Segment Start: Input

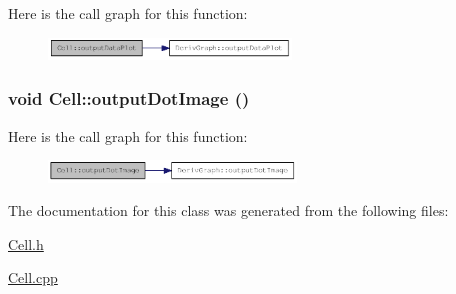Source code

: Here is the call graph for this function:\nopagebreak
\begin{figure}[H]
\begin{center}
\leavevmode
\includegraphics[width=183pt]{classCell_a8e117526c56dda4d0d56d840d1558835_cgraph}
\end{center}
\end{figure}
\hypertarget{classCell_a535ddddc0471fa874a0b22a54bd38c1a}{
\subsubsection[{outputDotImage}]{\setlength{\rightskip}{0pt plus 5cm}void Cell::outputDotImage ()}}
\label{classCell_a535ddddc0471fa874a0b22a54bd38c1a}


Here is the call graph for this function:\nopagebreak
\begin{figure}[H]
\begin{center}
\leavevmode
\includegraphics[width=187pt]{classCell_a535ddddc0471fa874a0b22a54bd38c1a_cgraph}
\end{center}
\end{figure}


The documentation for this class was generated from the following files:\begin{DoxyCompactItemize}
\item 
\hyperlink{Cell_8h}{Cell.h}\item 
\hyperlink{Cell_8cpp}{Cell.cpp}\end{DoxyCompactItemize}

Segment End: Input

## Task directions:
The answer must be the full listing retyped exactly, with no pictures in it.

## Task result:
Source code

: Here is the call graph for this function:\nopagebreak
\begin{figure}[H]
\begin{center}
\leavevmode
\includegraphics[width=183pt]{classCell_a8e117526c56dda4d0d56d840d1558835_cgraph}
\end{center}
\end{figure}
\hypertarget{classCell_a535ddddc0471fa874a0b22a54bd38c1a}{
\subsubsection[{outputDotImage}]{\setlength{\rightskip}{0pt plus 5cm}void Cell::outputDotImage ()}}
\label{classCell_a535ddddc0471fa874a0b22a54bd38c1a}


Here is the call graph for this function:\nopagebreak
\begin{figure}[H]
\begin{center}
\leavevmode
\includegraphics[width=187pt]{classCell_a535ddddc0471fa874a0b22a54bd38c1a_cgraph}
\end{center}
\end{figure}


The documentation for this class was generated from the following files:\begin{DoxyCompactItemize}
\item 
\hyperlink{Cell_8h}{Cell.h}\item 
\hyperlink{Cell_8cpp}{Cell.cpp}\end{DoxyCompactItemize}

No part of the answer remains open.